Work required: Look at every line below and count those containing "submissions". Answer with the number only.

=== Records supplied ===

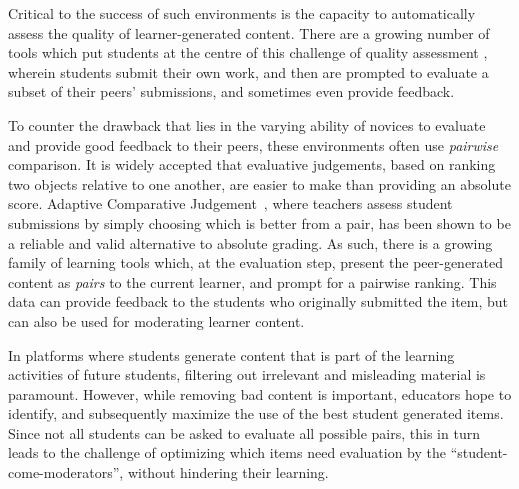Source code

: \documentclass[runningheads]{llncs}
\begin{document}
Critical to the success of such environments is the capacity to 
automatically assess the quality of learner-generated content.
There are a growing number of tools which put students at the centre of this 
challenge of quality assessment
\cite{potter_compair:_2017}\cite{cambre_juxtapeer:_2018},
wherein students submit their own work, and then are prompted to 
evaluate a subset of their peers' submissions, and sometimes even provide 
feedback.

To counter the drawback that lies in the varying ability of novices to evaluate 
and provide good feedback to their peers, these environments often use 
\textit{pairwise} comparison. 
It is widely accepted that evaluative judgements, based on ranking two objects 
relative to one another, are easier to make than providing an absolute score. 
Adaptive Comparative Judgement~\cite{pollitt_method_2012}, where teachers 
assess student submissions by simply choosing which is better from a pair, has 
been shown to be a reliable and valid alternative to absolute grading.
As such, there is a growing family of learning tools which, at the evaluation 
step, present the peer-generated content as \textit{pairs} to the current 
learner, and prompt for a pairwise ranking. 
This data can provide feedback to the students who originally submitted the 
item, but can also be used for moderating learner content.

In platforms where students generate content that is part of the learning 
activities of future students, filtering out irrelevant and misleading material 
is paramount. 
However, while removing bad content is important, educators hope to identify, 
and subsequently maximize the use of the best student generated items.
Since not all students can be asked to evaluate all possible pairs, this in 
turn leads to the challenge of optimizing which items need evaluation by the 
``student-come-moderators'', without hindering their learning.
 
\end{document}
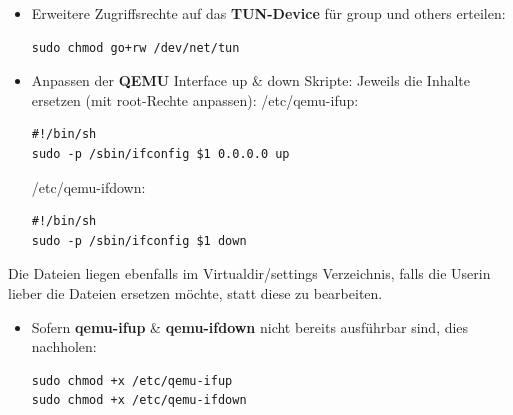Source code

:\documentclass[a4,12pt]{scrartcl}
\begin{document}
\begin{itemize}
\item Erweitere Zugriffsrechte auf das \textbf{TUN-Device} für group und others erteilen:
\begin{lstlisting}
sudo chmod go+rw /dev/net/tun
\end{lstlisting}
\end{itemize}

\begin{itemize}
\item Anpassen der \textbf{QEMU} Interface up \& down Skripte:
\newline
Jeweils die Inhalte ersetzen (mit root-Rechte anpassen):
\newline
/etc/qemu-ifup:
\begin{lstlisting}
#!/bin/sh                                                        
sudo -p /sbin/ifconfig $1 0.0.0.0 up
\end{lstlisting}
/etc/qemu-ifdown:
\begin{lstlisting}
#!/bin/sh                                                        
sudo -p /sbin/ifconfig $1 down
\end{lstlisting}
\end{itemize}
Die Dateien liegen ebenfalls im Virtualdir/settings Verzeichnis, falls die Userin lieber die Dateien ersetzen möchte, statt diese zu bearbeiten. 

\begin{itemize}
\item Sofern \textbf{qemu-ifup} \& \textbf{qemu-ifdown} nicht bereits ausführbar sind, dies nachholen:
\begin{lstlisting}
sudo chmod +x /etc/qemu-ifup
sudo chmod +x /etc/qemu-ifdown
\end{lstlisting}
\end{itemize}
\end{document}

===

Written answer: 2